お母さんも初めてだからわからないことばかりでいい | 記憶

記憶

記憶、覚え書き、つれづれなるままに。





さっき

また息子が怒っていた。




きっかけは

夕食で息子が
お皿をひっくり返しちゃって
トレイにおかずがこぼれちゃったりして

やってあげるよって
私が戻したり、片付けちゃったの。


そしたら、なんか
こうしたかった、みたいのが
あったみたいで。




やりたかったことがあったんだね

とか

ごめんね、悪かったね
お母さん、わからなかった
今度は聞いてからやるね

とか

どうしたかったのかな
教えてね

とか




とかとか




言ったけど




もちろん、おさまらないわな。


話をしようにも
最初から怒ってくるから
話にもならないわな。



なんかいってるんだけど
よくわからないもんだから


よくわからないから教えて、と言っても



怒ってるからか?
そして、怒りたいからか?


さっきいった!
何度も何度も!


と言って、また怒るわな…



まぁこれ、私もよく
同じように怒ってるんだけどもね…

↑だから、言われると
耳がイタイんですわ…





そのうちに息子に
話し出してしまった。


独り言みたいだったけど
こんな内容だった。





「ねぇ、お母さんもさ
わかんないことたくさんあるから

何度も聞いちゃうけど

あなたもわかんないときは
何度も聞いていいんだよ。

何度も話しながら
わからないことがわかっていくから

だから、お母さんがわからないときは
怒らないで教えてよ。


でもさ、息子くんさ
最初から怒ってるから
ちゃんと話せないよ。

最初から怒って話してたら
仲良くなれないよ。

仲良くなるために話してるんでしょ。

怒らないで、何があったか
何を思ったか話してみてよ。

教えてよ。


仲良く過ごすためにさ。


お母さんも初めてなの。


お母さんも
初めてお母さんをやってるの。

だからわからないこと
いっぱいある。

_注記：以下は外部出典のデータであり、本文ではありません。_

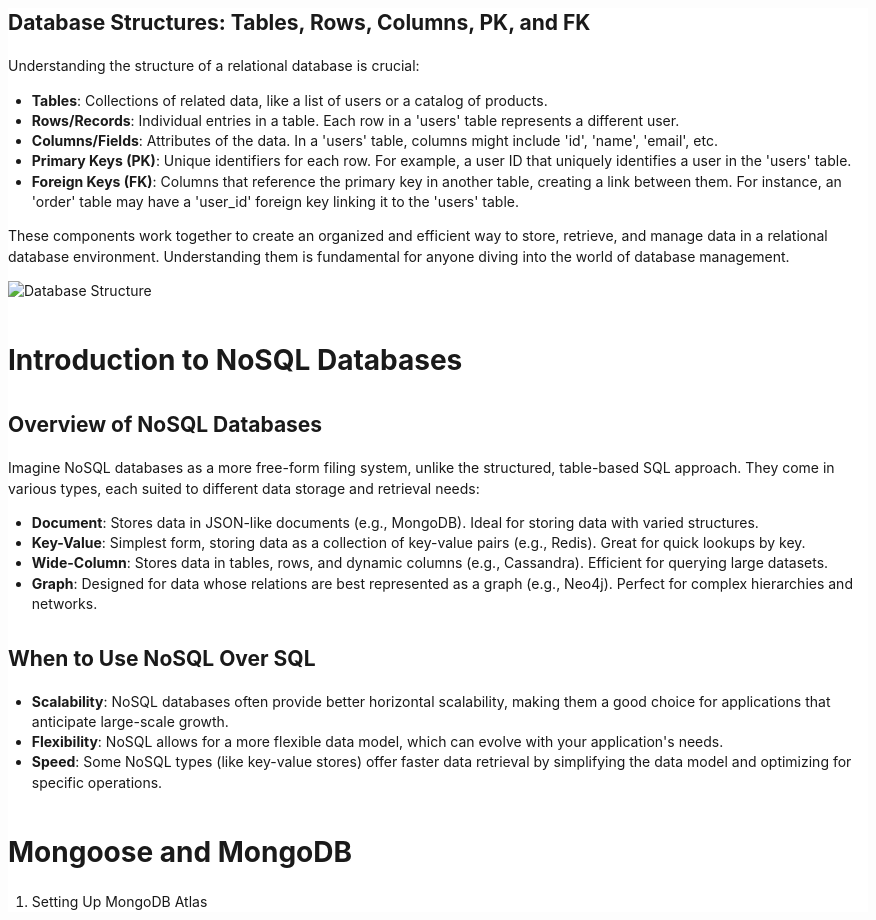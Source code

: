 ## Database Structures: Tables, Rows, Columns, PK, and FK
Understanding the structure of a relational database is crucial:

- **Tables**: Collections of related data, like a list of users or a catalog of products.
- **Rows/Records**: Individual entries in a table. Each row in a 'users' table represents a different user.
- **Columns/Fields**: Attributes of the data. In a 'users' table, columns might include 'id', 'name', 'email', etc.
- **Primary Keys (PK)**: Unique identifiers for each row. For example, a user ID that uniquely identifies a user in the 'users' table.
- **Foreign Keys (FK)**: Columns that reference the primary key in another table, creating a link between them. For instance, an 'order' table may have a 'user_id' foreign key linking it to the 'users' table.

These components work together to create an organized and efficient way to store, retrieve, and manage data in a relational database environment. Understanding them is fundamental for anyone diving into the world of database management.

![Database Structure](https://miro.medium.com/v2/resize:fit:1200/1*wr_PNTP9fQHxXeMydaSfnQ.jpeg)

# Introduction to NoSQL Databases

## Overview of NoSQL Databases

Imagine NoSQL databases as a more free-form filing system, unlike the structured, table-based SQL approach. They come in various types, each suited to different data storage and retrieval needs:
 
- **Document**: Stores data in JSON-like documents (e.g., MongoDB). Ideal for storing data with varied structures.
- **Key-Value**: Simplest form, storing data as a collection of key-value pairs (e.g., Redis). Great for quick lookups by key.
- **Wide-Column**: Stores data in tables, rows, and dynamic columns (e.g., Cassandra). Efficient for querying large datasets.
- **Graph**: Designed for data whose relations are best represented as a graph (e.g., Neo4j). Perfect for complex hierarchies and networks.

## When to Use NoSQL Over SQL

- **Scalability**: NoSQL databases often provide better horizontal scalability, making them a good choice for applications that anticipate large-scale growth.
- **Flexibility**: NoSQL allows for a more flexible data model, which can evolve with your application's needs.
- **Speed**: Some NoSQL types (like key-value stores) offer faster data retrieval by simplifying the data model and optimizing for specific operations.

# Mongoose and MongoDB

1. Setting Up MongoDB Atlas
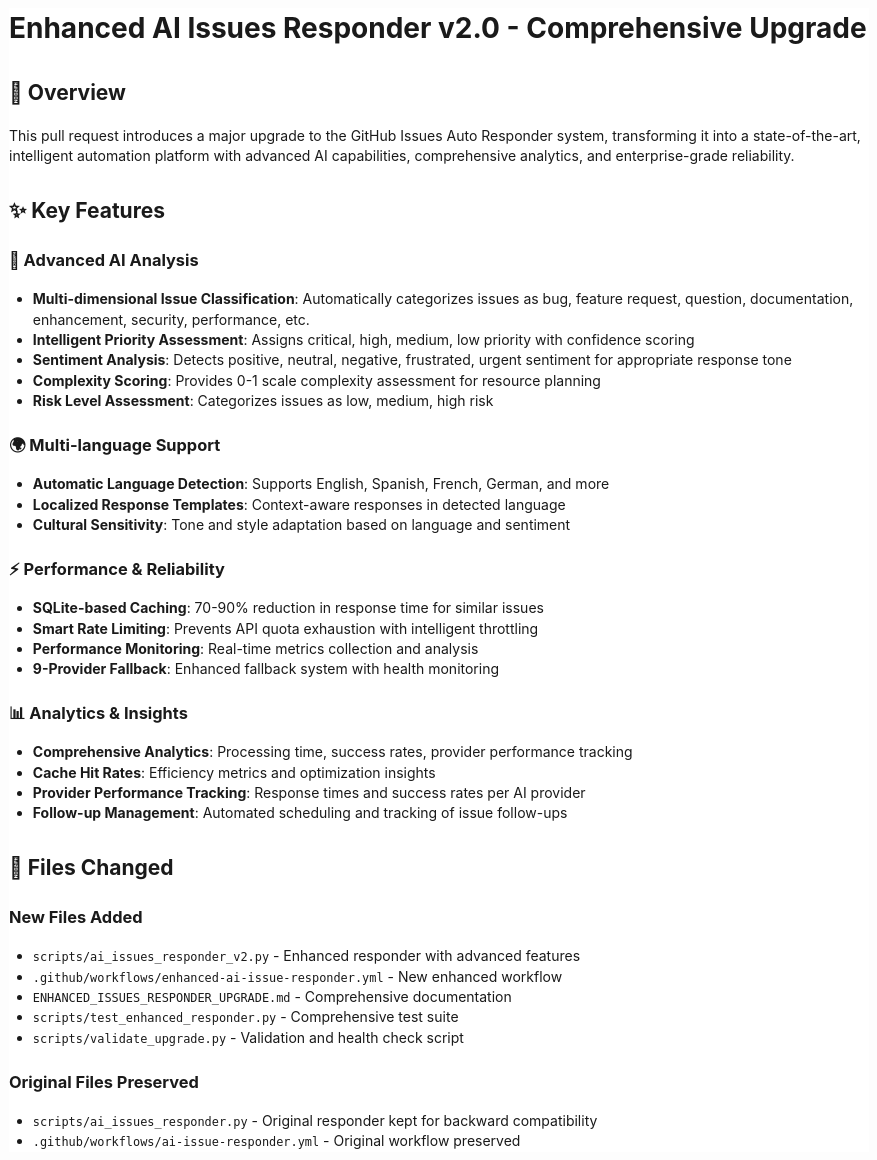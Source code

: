 # Enhanced AI Issues Responder v2.0 - Comprehensive Upgrade

## 🚀 Overview

This pull request introduces a major upgrade to the GitHub Issues Auto Responder system, transforming it into a state-of-the-art, intelligent automation platform with advanced AI capabilities, comprehensive analytics, and enterprise-grade reliability.

## ✨ Key Features

### 🧠 Advanced AI Analysis
- **Multi-dimensional Issue Classification**: Automatically categorizes issues as bug, feature request, question, documentation, enhancement, security, performance, etc.
- **Intelligent Priority Assessment**: Assigns critical, high, medium, low priority with confidence scoring
- **Sentiment Analysis**: Detects positive, neutral, negative, frustrated, urgent sentiment for appropriate response tone
- **Complexity Scoring**: Provides 0-1 scale complexity assessment for resource planning
- **Risk Level Assessment**: Categorizes issues as low, medium, high risk

### 🌍 Multi-language Support
- **Automatic Language Detection**: Supports English, Spanish, French, German, and more
- **Localized Response Templates**: Context-aware responses in detected language
- **Cultural Sensitivity**: Tone and style adaptation based on language and sentiment

### ⚡ Performance & Reliability
- **SQLite-based Caching**: 70-90% reduction in response time for similar issues
- **Smart Rate Limiting**: Prevents API quota exhaustion with intelligent throttling
- **Performance Monitoring**: Real-time metrics collection and analysis
- **9-Provider Fallback**: Enhanced fallback system with health monitoring

### 📊 Analytics & Insights
- **Comprehensive Analytics**: Processing time, success rates, provider performance tracking
- **Cache Hit Rates**: Efficiency metrics and optimization insights
- **Provider Performance Tracking**: Response times and success rates per AI provider
- **Follow-up Management**: Automated scheduling and tracking of issue follow-ups

## 📁 Files Changed

### New Files Added
- `scripts/ai_issues_responder_v2.py` - Enhanced responder with advanced features
- `.github/workflows/enhanced-ai-issue-responder.yml` - New enhanced workflow
- `ENHANCED_ISSUES_RESPONDER_UPGRADE.md` - Comprehensive documentation
- `scripts/test_enhanced_responder.py` - Comprehensive test suite
- `scripts/validate_upgrade.py` - Validation and health check script

### Original Files Preserved
- `scripts/ai_issues_responder.py` - Original responder kept for backward compatibility
- `.github/workflows/ai-issue-responder.yml` - Original workflow preserved
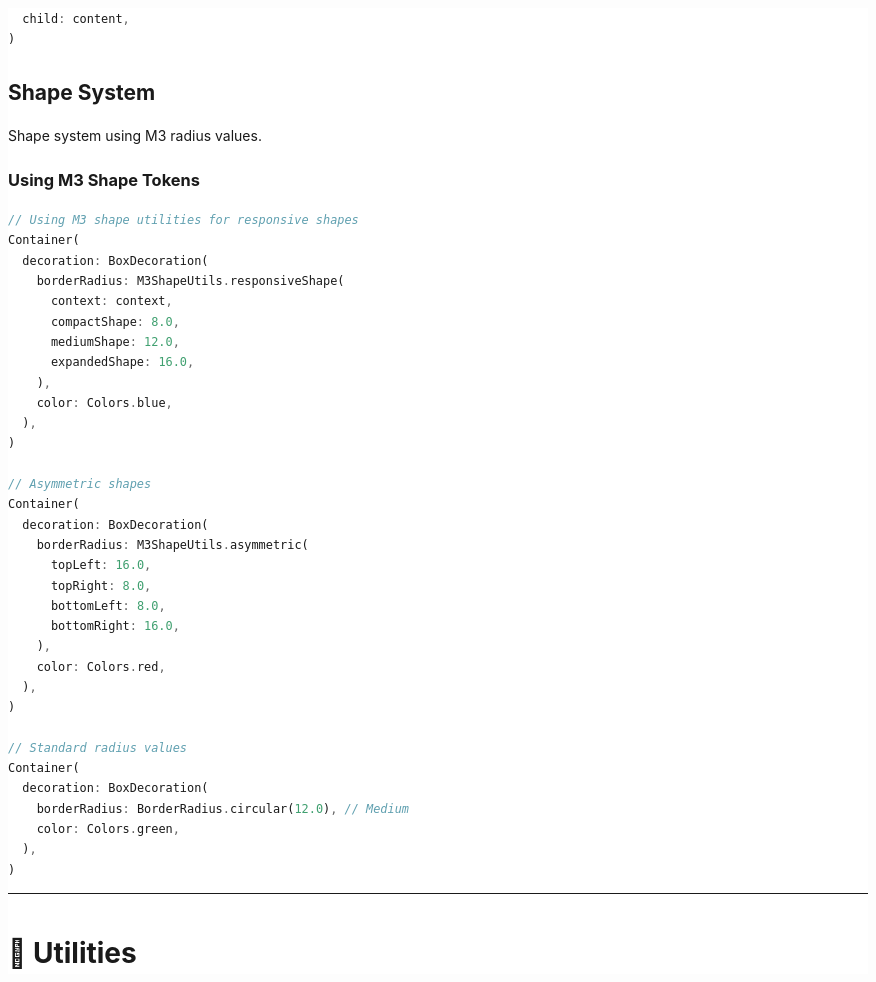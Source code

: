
 ```dart
  child: content,
)
```

## Shape System

Shape system using M3 radius values.

### Using M3 Shape Tokens

```dart
// Using M3 shape utilities for responsive shapes
Container(
  decoration: BoxDecoration(
    borderRadius: M3ShapeUtils.responsiveShape(
      context: context,
      compactShape: 8.0,
      mediumShape: 12.0,
      expandedShape: 16.0,
    ),
    color: Colors.blue,
  ),
)

// Asymmetric shapes
Container(
  decoration: BoxDecoration(
    borderRadius: M3ShapeUtils.asymmetric(
      topLeft: 16.0,
      topRight: 8.0,
      bottomLeft: 8.0,
      bottomRight: 16.0,
    ),
    color: Colors.red,
  ),
)

// Standard radius values
Container(
  decoration: BoxDecoration(
    borderRadius: BorderRadius.circular(12.0), // Medium
    color: Colors.green,
  ),
)
```

---

# 🔧 Utilities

」



なんかよくわかんないけど
そんな感じの話だったんだけど



お母さんも
初めてお母さんをやってるから
わからないことがいっぱいある…


ってその言葉を

自分で言いながら泣けてきて



MEGさんが、みんなルーキーって
よく言ってるけどね…






いやホント

初めてなんだわ…

わかんないんだわ…

私は未熟なんだわ…



私のお母さんにも
教えてもらってないんだわ

兄姉のそんな姿も見たことないんだわ




子どもの気持ちで過ごすこと


わがまま言ったり
かんしゃく起こしたり
暴れたり
うるさくしたり
汚したり
壊したり
迷惑かけたり
困らせたり
支離滅裂な話をしたり
意味不明なこと言ったり
言ってることに筋が通ってなかったり


空気読まなくていいって
回りの状況見なくていいって
先のことを考えないで行動していいって
正論や常識で納得させられないことでも
やっていいって
相手を怒らせても
言いたいこと言っていいって
自分を正当化しちゃっていいって



そうやって
自分を守っていいんだ


ってことを



自分勝手で
自分中心で
自分ばっかりで

いいんだってことを



お母さんにも
教えてもらってこなかった。






自分勝手で自分ばっかりと夫に言われて
ずっと傷ついていた。


自分勝手で自分ばっかりじゃないように
小さい頃からずっと頑張ってたのに

それを否定されて怒ってたんだ。


なのに、自分でも
夫に言われたように

私は勝手だな
自分ばっかりだな

って責めて

そして、小さい私にもまた

あなたが勝手でちゃんと見てないから
お母さんが出ていったんだ

って責めて




私が怒りたくて責めたかった相手は

本当は

究極に自分勝手で自分ばっかりで
言いたいことをちゃんと
言わなかった挙げ句に
子どもおいて出ていっちゃったという

かわいそうなんかじゃ
全然なかったという

私のお母さんだったのか…



自分勝手にバツつけてたのは

お母さんがやったことが許せなくて
お母さんがやった「自分勝手」に
バツつけてたのかもな…





ーーー



お母さんにも教えてもらえなかった。


あー仕方なかった。
わからないもの。


ま、お母さんも初めてだった。
わからなかったもんね。仕方ない。



初めてのことをやろうとしている私。


私はまだ、お母さんになって
10年もたってなくて


今ここで

この年頃の
この性別の
この人数構成の
子どもたちを持つ

今日のこの日

の、私は

一瞬一瞬が、初めてだったわ。



私は自分を満たしていくことを
今自分で見つけていく。


うん、初めての道。





みんなさいしょは初めてだから
会社も父も母も今日の自分も。

by ぢんさん




そうだ、千景さんのこの本
よかったわ…↓






前の本と趣が少し違って
がんばるお母さんにむけての本だった。


お母さんたちみんなに
読ませてあげたい…

とってもあったかい本だった。




この言葉が本にあった。

「いいお母さんになれなくて
ごめんね」




そーだそーだ、と
多分違う意味で、私に染み込んだ。


いいお母さんになれなくて

当然だ。


目指すとこ違ったのかも。



教えてもらってないもん。
初めてだもん。

いいお母さんなんか
目指さなくてよかった。


初めてだからわからない。

それでよかったんだ。



わからないから教えて。
わからないから助けて。

それでよかった。




自分を守っていいんだよ。

正当化して
棚にあげて
勝手で


いいんだって。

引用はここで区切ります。